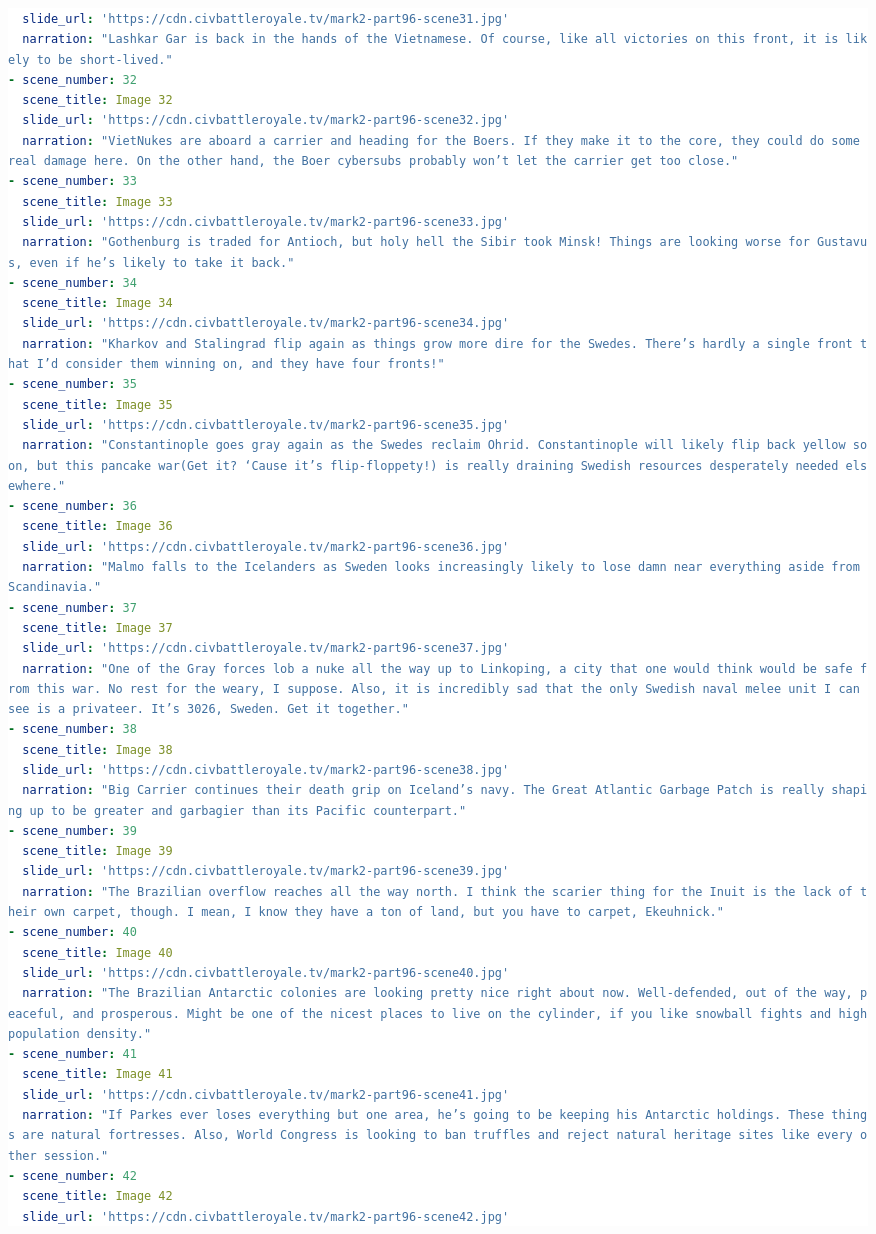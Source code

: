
 ```yaml
  slide_url: 'https://cdn.civbattleroyale.tv/mark2-part96-scene31.jpg'
  narration: "Lashkar Gar is back in the hands of the Vietnamese. Of course, like all victories on this front, it is likely to be short-lived."
- scene_number: 32
  scene_title: Image 32
  slide_url: 'https://cdn.civbattleroyale.tv/mark2-part96-scene32.jpg'
  narration: "VietNukes are aboard a carrier and heading for the Boers. If they make it to the core, they could do some real damage here. On the other hand, the Boer cybersubs probably won’t let the carrier get too close."
- scene_number: 33
  scene_title: Image 33
  slide_url: 'https://cdn.civbattleroyale.tv/mark2-part96-scene33.jpg'
  narration: "Gothenburg is traded for Antioch, but holy hell the Sibir took Minsk! Things are looking worse for Gustavus, even if he’s likely to take it back."
- scene_number: 34
  scene_title: Image 34
  slide_url: 'https://cdn.civbattleroyale.tv/mark2-part96-scene34.jpg'
  narration: "Kharkov and Stalingrad flip again as things grow more dire for the Swedes. There’s hardly a single front that I’d consider them winning on, and they have four fronts!"
- scene_number: 35
  scene_title: Image 35
  slide_url: 'https://cdn.civbattleroyale.tv/mark2-part96-scene35.jpg'
  narration: "Constantinople goes gray again as the Swedes reclaim Ohrid. Constantinople will likely flip back yellow soon, but this pancake war(Get it? ‘Cause it’s flip-floppety!) is really draining Swedish resources desperately needed elsewhere."
- scene_number: 36
  scene_title: Image 36
  slide_url: 'https://cdn.civbattleroyale.tv/mark2-part96-scene36.jpg'
  narration: "Malmo falls to the Icelanders as Sweden looks increasingly likely to lose damn near everything aside from Scandinavia."
- scene_number: 37
  scene_title: Image 37
  slide_url: 'https://cdn.civbattleroyale.tv/mark2-part96-scene37.jpg'
  narration: "One of the Gray forces lob a nuke all the way up to Linkoping, a city that one would think would be safe from this war. No rest for the weary, I suppose. Also, it is incredibly sad that the only Swedish naval melee unit I can see is a privateer. It’s 3026, Sweden. Get it together."
- scene_number: 38
  scene_title: Image 38
  slide_url: 'https://cdn.civbattleroyale.tv/mark2-part96-scene38.jpg'
  narration: "Big Carrier continues their death grip on Iceland’s navy. The Great Atlantic Garbage Patch is really shaping up to be greater and garbagier than its Pacific counterpart."
- scene_number: 39
  scene_title: Image 39
  slide_url: 'https://cdn.civbattleroyale.tv/mark2-part96-scene39.jpg'
  narration: "The Brazilian overflow reaches all the way north. I think the scarier thing for the Inuit is the lack of their own carpet, though. I mean, I know they have a ton of land, but you have to carpet, Ekeuhnick."
- scene_number: 40
  scene_title: Image 40
  slide_url: 'https://cdn.civbattleroyale.tv/mark2-part96-scene40.jpg'
  narration: "The Brazilian Antarctic colonies are looking pretty nice right about now. Well-defended, out of the way, peaceful, and prosperous. Might be one of the nicest places to live on the cylinder, if you like snowball fights and high population density."
- scene_number: 41
  scene_title: Image 41
  slide_url: 'https://cdn.civbattleroyale.tv/mark2-part96-scene41.jpg'
  narration: "If Parkes ever loses everything but one area, he’s going to be keeping his Antarctic holdings. These things are natural fortresses. Also, World Congress is looking to ban truffles and reject natural heritage sites like every other session."
- scene_number: 42
  scene_title: Image 42
  slide_url: 'https://cdn.civbattleroyale.tv/mark2-part96-scene42.jpg'
```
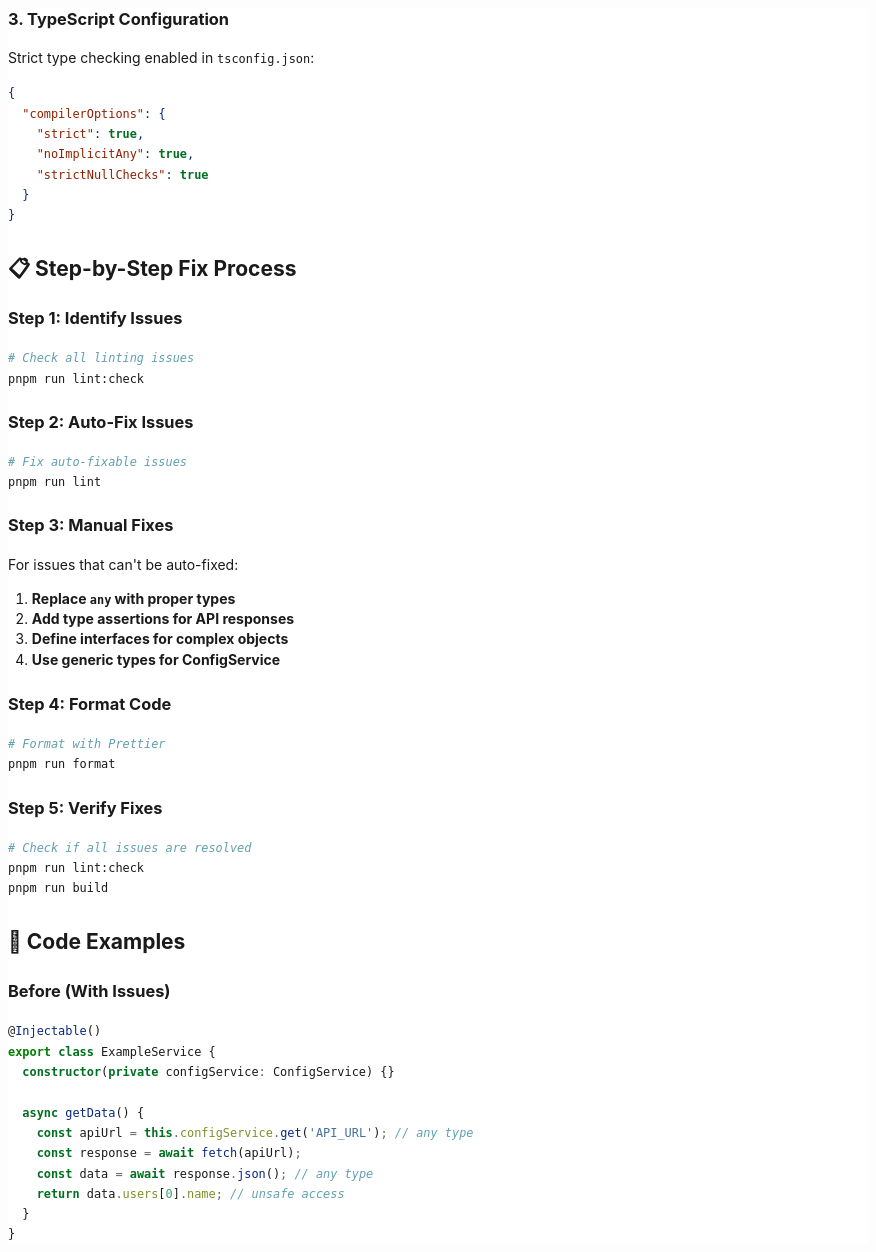 ### **3. TypeScript Configuration**
Strict type checking enabled in `tsconfig.json`:
```json
{
  "compilerOptions": {
    "strict": true,
    "noImplicitAny": true,
    "strictNullChecks": true
  }
}
```

## 📋 **Step-by-Step Fix Process**

### **Step 1: Identify Issues**
```bash
# Check all linting issues
pnpm run lint:check
```

### **Step 2: Auto-Fix Issues**
```bash
# Fix auto-fixable issues
pnpm run lint
```

### **Step 3: Manual Fixes**
For issues that can't be auto-fixed:

1. **Replace `any` with proper types**
2. **Add type assertions for API responses**
3. **Define interfaces for complex objects**
4. **Use generic types for ConfigService**

### **Step 4: Format Code**
```bash
# Format with Prettier
pnpm run format
```

### **Step 5: Verify Fixes**
```bash
# Check if all issues are resolved
pnpm run lint:check
pnpm run build
```

## 🎨 **Code Examples**

### **Before (With Issues)**
```typescript
@Injectable()
export class ExampleService {
  constructor(private configService: ConfigService) {}

  async getData() {
    const apiUrl = this.configService.get('API_URL'); // any type
    const response = await fetch(apiUrl);
    const data = await response.json(); // any type
    return data.users[0].name; // unsafe access
  }
}
```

INSTRUCTIONS TO FOLLOW | Among the entries, find each line that includes the string "Image" and copy it.

RESULT OF THE EXERCISE |
  scene_title: Image 32
  scene_title: Image 33
  scene_title: Image 34
  scene_title: Image 35
  scene_title: Image 36
  scene_title: Image 37
  scene_title: Image 38
  scene_title: Image 39
  scene_title: Image 40
  scene_title: Image 41
  scene_title: Image 42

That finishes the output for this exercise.